*** Supplied material ***

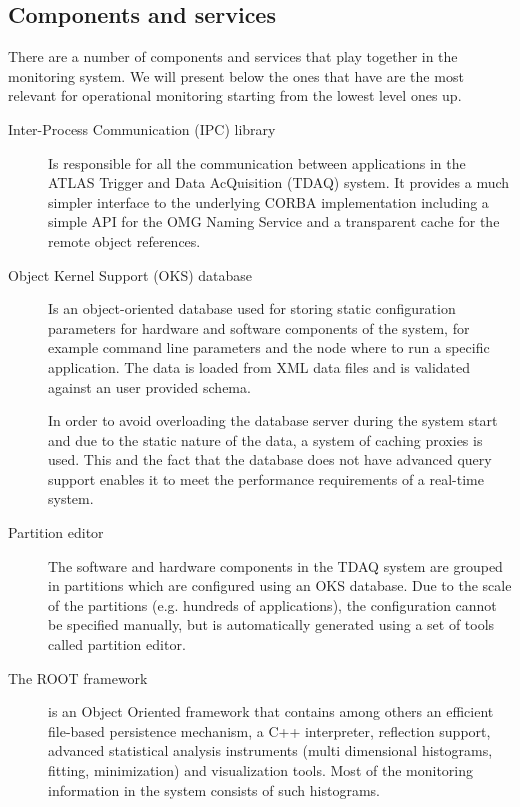 \subsection*{Components and services}

There are a number of components and services that play together in the monitoring system. We will present below the ones that have are the most relevant for operational monitoring starting from the lowest level ones up.

\begin{description}
\item[Inter-Process Communication (IPC) library \citep{corso2007data}] Is responsible for all the communication between applications in the ATLAS Trigger and Data AcQuisition (TDAQ)  system. It provides a much simpler interface to the underlying CORBA implementation including a simple API for the OMG Naming Service and a transparent cache for the remote object references.

\item[Object Kernel Support (OKS) database \citep{jones1998oks}\citep{alexandrov2001atlas}] Is an object-oriented database used for storing static configuration parameters for hardware and software components of the system, for example command line parameters and the node where to run a specific application. The data is loaded from XML data files and is validated against an user provided schema. 

In order to avoid overloading the database server during the system start and due to the static nature of the data, a system of caching proxies is used. This and the fact that the database does not have advanced query support enables it to meet the performance requirements of a real-time system.

\item[Partition editor] The software and hardware components in the TDAQ system are grouped in partitions which are configured using an OKS database. Due to the scale of the partitions (e.g. hundreds of applications), the configuration cannot be specified manually, but is automatically generated using a set of tools called partition editor.

\item[The ROOT framework \citep{brun1997root}] is an Object Oriented framework that contains among others an efficient file-based persistence mechanism, a C++ interpreter, reflection support, advanced statistical analysis instruments (multi dimensional histograms, fitting, minimization) and visualization tools. Most of the monitoring information in the system consists of such histograms.


\end{description}

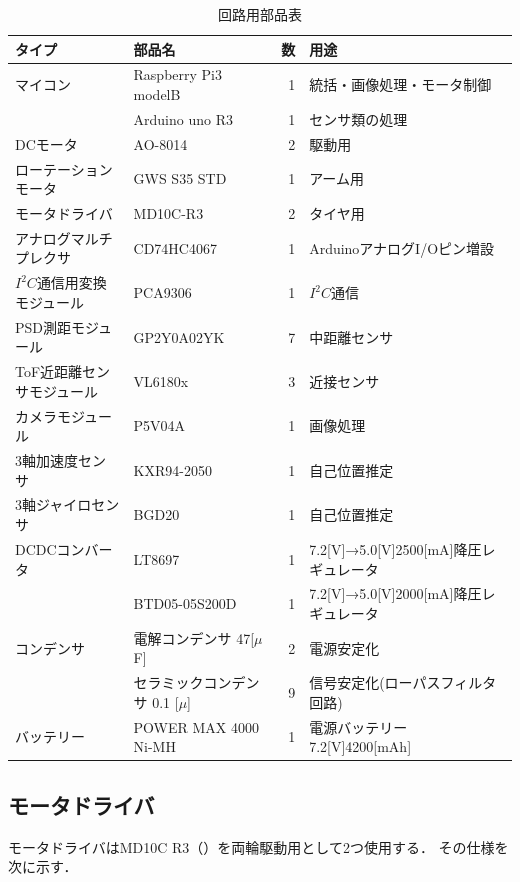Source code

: \documentclass[11pt,a4]{jsarticle}
\begin{document}
    \begin{table}[h]
      \centering
      \caption{回路用部品表}
      \begin{tabular}{|l|l|r||l|} \hline
        タイプ & 部品名 & 数 & 用途 \\ \hline \hline
         マイコン & Raspberry Pi3 modelB& 1& 統括・画像処理・モータ制御 \\ \cline{2-4}
       　　& Arduino uno R3& 1 & センサ類の処理 \\ \hline
         DCモータ & AO-8014 & 2 & 駆動用 \\ \hline
         ローテーションモータ & GWS S35 STD & 1&アーム用  \\ \hline
        モータドライバ& MD10C-R3 & 2& タイヤ用 \\ \hline
       アナログマルチプレクサ & CD74HC4067 & 1 & ArduinoアナログI/Oピン増設 \\ \hline
        $I^2 C$通信用変換モジュール&PCA9306&1&$I^2 C$通信\\ \hline
         PSD測距モジュール& GP2Y0A02YK &7&中距離センサ\\ \hline
          ToF近距離センサモジュール& VL6180x&3&近接センサ \\ \hline
         カメラモジュール&P5V04A&1&画像処理\\ \hline
         3軸加速度センサ&KXR94-2050&1&自己位置推定\\ \hline
         3軸ジャイロセンサ&BGD20&1&自己位置推定\\ \hline
        DCDCコンバータ&LT8697&1& 7.2[V]→5.0[V]2500[mA]降圧レギュレータ\\ \cline{2-4}
           &BTD05-05S200D&1&7.2[V]→5.0[V]2000[mA]降圧レギュレータ\\ \hline
        コンデンサ&電解コンデンサ 47[$\mu$F]&2&電源安定化\\ \cline{2-4}
                &セラミックコンデンサ 0.1 [$\mu$]&9&信号安定化(ローパスフィルタ回路)\\ \hline
       バッテリー&POWER MAX 4000 Ni-MH&1&電源バッテリー 7.2[V]4200[mAh]\\ \hline

      \end{tabular}
      \label{tab:c_parts}
    \end{table}


  \subsection{モータドライバ}
    モータドライバはMD10C R3（）を両輪駆動用として2つ使用する．
    その仕様を次に示す．
\end{document}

*** End of Supplied material ***

- **Exercise objective**
Give back the data exactly, with no images.

- **Solution for this exercise**
 \subsection*{Components and services}

There are a number of components and services that play together in the monitoring system. We will present below the ones that have are the most relevant for operational monitoring starting from the lowest level ones up.

\begin{description}
\item[Inter-Process Communication (IPC) library \citep{corso2007data}] Is responsible for all the communication between applications in the ATLAS Trigger and Data AcQuisition (TDAQ)  system. It provides a much simpler interface to the underlying CORBA implementation including a simple API for the OMG Naming Service and a transparent cache for the remote object references.

\item[Object Kernel Support (OKS) database \citep{jones1998oks}\citep{alexandrov2001atlas}] Is an object-oriented database used for storing static configuration parameters for hardware and software components of the system, for example command line parameters and the node where to run a specific application. The data is loaded from XML data files and is validated against an user provided schema. 

In order to avoid overloading the database server during the system start and due to the static nature of the data, a system of caching proxies is used. This and the fact that the database does not have advanced query support enables it to meet the performance requirements of a real-time system.

\item[Partition editor] The software and hardware components in the TDAQ system are grouped in partitions which are configured using an OKS database. Due to the scale of the partitions (e.g. hundreds of applications), the configuration cannot be specified manually, but is automatically generated using a set of tools called partition editor.

\item[The ROOT framework \citep{brun1997root}] is an Object Oriented framework that contains among others an efficient file-based persistence mechanism, a C++ interpreter, reflection support, advanced statistical analysis instruments (multi dimensional histograms, fitting, minimization) and visualization tools. Most of the monitoring information in the system consists of such histograms.


\end{description}

Source code

: \documentclass[11pt,a4]{jsarticle}
\begin{document}
    \begin{table}[h]
      \centering
      \caption{回路用部品表}
      \begin{tabular}{|l|l|r||l|} \hline
        タイプ & 部品名 & 数 & 用途 \\ \hline \hline
         マイコン & Raspberry Pi3 modelB& 1& 統括・画像処理・モータ制御 \\ \cline{2-4}
       　　& Arduino uno R3& 1 & センサ類の処理 \\ \hline
         DCモータ & AO-8014 & 2 & 駆動用 \\ \hline
         ローテーションモータ & GWS S35 STD & 1&アーム用  \\ \hline
        モータドライバ& MD10C-R3 & 2& タイヤ用 \\ \hline
       アナログマルチプレクサ & CD74HC4067 & 1 & ArduinoアナログI/Oピン増設 \\ \hline
        $I^2 C$通信用変換モジュール&PCA9306&1&$I^2 C$通信\\ \hline
         PSD測距モジュール& GP2Y0A02YK &7&中距離センサ\\ \hline
          ToF近距離センサモジュール& VL6180x&3&近接センサ \\ \hline
         カメラモジュール&P5V04A&1&画像処理\\ \hline
         3軸加速度センサ&KXR94-2050&1&自己位置推定\\ \hline
         3軸ジャイロセンサ&BGD20&1&自己位置推定\\ \hline
        DCDCコンバータ&LT8697&1& 7.2[V]→5.0[V]2500[mA]降圧レギュレータ\\ \cline{2-4}
           &BTD05-05S200D&1&7.2[V]→5.0[V]2000[mA]降圧レギュレータ\\ \hline
        コンデンサ&電解コンデンサ 47[$\mu$F]&2&電源安定化\\ \cline{2-4}
                &セラミックコンデンサ 0.1 [$\mu$]&9&信号安定化(ローパスフィルタ回路)\\ \hline
       バッテリー&POWER MAX 4000 Ni-MH&1&電源バッテリー 7.2[V]4200[mAh]\\ \hline

      \end{tabular}
      \label{tab:c_parts}
    \end{table}


  \subsection{モータドライバ}
    モータドライバはMD10C R3（）を両輪駆動用として2つ使用する．
    その仕様を次に示す．
\end{document}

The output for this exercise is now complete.